Après un gramme de Paracétamol et deux cafés, mon esprit était déjà plus clair. Franck avait raison, je devais y retourner, m'excuser et tous recommencer à zéro.
Mais était-elle toujours là-bas ? Après la déception que je lui ai causée – je la revois encore articuler ces quatre mots « Ne me laisse pas » et mon âme se déchire –, je ne serais pas étonné qu'elle ait plié bagages pour aller se réfugier chez elle.
Je pars à la recherche de mon portable, dans la poche de mon blouson et compose le numéro de la clinique. Je tombe sur une femme entre deux âges, d'après sa voix, et tente le coup du charme :
— Bonjour, Mademoiselle. Je suis fleuriste sur Marseille. J'ai reçu la commande d'un magnifique bouquet pour l'une de vos résidentes. Malheureusement, je suis à cours de lys et je ne pourrai pas livrer avant cet après-midi. Pouvez-vous me dire si ce délai de livraison risque de poser problème ?
— Quel est le nom de la résidente, je vous prie ?
— Maury... Attendez, je vérifie... Annabelle Maury.
— J'ai peur que ce soit impossible, Melle Maury nous quitte dans la matinée.
Bingo.
— Pourriez-vous me donner son adresse, alors ?
— Je ne suis pas autorisée à vous donner ce type de renseignement, Monsieur.
T'inquiète pas, chérie, tu m'as déjà dit tout ce que je voulais savoir.

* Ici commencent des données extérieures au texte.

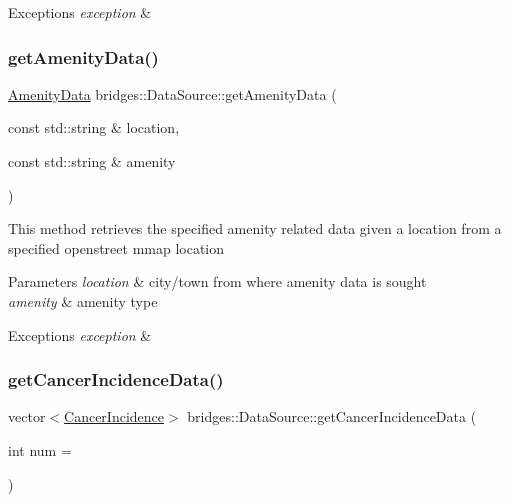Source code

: \begin{DoxyExceptions}{Exceptions}
{\em exception} & \\
\hline
\end{DoxyExceptions}
\mbox{\label{classbridges_1_1_data_source_a457c6a6417de36ec36040cc2b7703cb2}} 
\subsubsection{\texorpdfstring{get\+Amenity\+Data()}{getAmenityData()}\hspace{0.1cm}{\footnotesize\ttfamily [2/2]}}
{\footnotesize\ttfamily \hyperlink{class_amenity_data}{Amenity\+Data} bridges\+::\+Data\+Source\+::get\+Amenity\+Data (\begin{DoxyParamCaption}\item[{const std\+::string \&}]{location,  }\item[{const std\+::string \&}]{amenity }\end{DoxyParamCaption})\hspace{0.3cm}{\ttfamily [inline]}}

This method retrieves the specified amenity related data given a location from a specified openstreet mmap location


\begin{DoxyParams}{Parameters}
{\em location} & city/town from where amenity data is sought \\
\hline
{\em amenity} & amenity type \\
\hline
\end{DoxyParams}

\begin{DoxyExceptions}{Exceptions}
{\em exception} & \\
\hline
\end{DoxyExceptions}
\mbox{\label{classbridges_1_1_data_source_a52d8161e7c093ab3615acea7085f6689}} 
\subsubsection{\texorpdfstring{get\+Cancer\+Incidence\+Data()}{getCancerIncidenceData()}}
{\footnotesize\ttfamily vector$<$\hyperlink{classbridges_1_1dataset_1_1_cancer_incidence}{Cancer\+Incidence}$>$ bridges\+::\+Data\+Source\+::get\+Cancer\+Incidence\+Data (\begin{DoxyParamCaption}\item[{int}]{num = {} }\end{DoxyParamCaption})\hspace{0.3cm}{\ttfamily [inline]}}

— Je comprends parfaitement, Mademoiselle. Vous êtes vraiment charmante, lui dis-je d'une voix grâve et sensuelle.
De ce coup de fil, elle ne se souviendra que de deux choses : elle a fait son travail en refusant de me donner l'adresse de sa patiente et un mystérieux inconnu, à la voix sexy, lui a dit qu'elle était charmante et lui a servi du Mademoiselle.
Je ne sais pas à quelle heure elle doit sortir, j'ai peu de temps. Je repasse chez moi pour me raser et me changer. Je crois qu'elle a été sensible au look décontracté d'avant-hier, alors je réitère l'expérience : jean, tee-shirt noir ajusté, sneakers et blouson de cuir noir. Juste ce qu'il faut d'après-rasage, et c'est parti !
Ne vous méprenez pas ! J'ai bien compris que je ne vais pas à un rendez-vous galant, pas de proie à appâter, aujourd'hui. Inutile de me mettre la pression, vous ne ferez jamais pire que ce que je m'impose intérieurement.
En moins de vingt minutes, je suis devant la clinique. J'ai décidé de prendre la Porsche 918 Spyder. J'espère qu'Annabelle aimera les sensations qu'elle procure. Et puis, j'attends.
J'ai eu largement le temps de douter, de me rassurer et de douter encore, lorsqu'elle franchit enfin le seuil de la clinique en courant. Elle est essoufflée et cherche quelque chose du regard, examinant le parking. Et puis, elle trouve ce qu'elle cherche... et j'inspire profondément. Je sors du cabriolet, referme la portière et m'appuie négligemment contre la carrosserie, les bras croisés.
Elle porte une longue robe printanière, blanche, qui met sa fine silhouette en valeur. Ses longs cheveux sont attachés en une queue de cheval qui repose sur son épaule. Elle n'est pas maquillée, ses joues sont rouges d'avoir couru jusqu'ici, ce qui lui donne bonne mine, une fois n'est pas coutume. Elle ne sourit pas, son visage est juste doux. Sa tête penchée sur le côté, elle m'observe.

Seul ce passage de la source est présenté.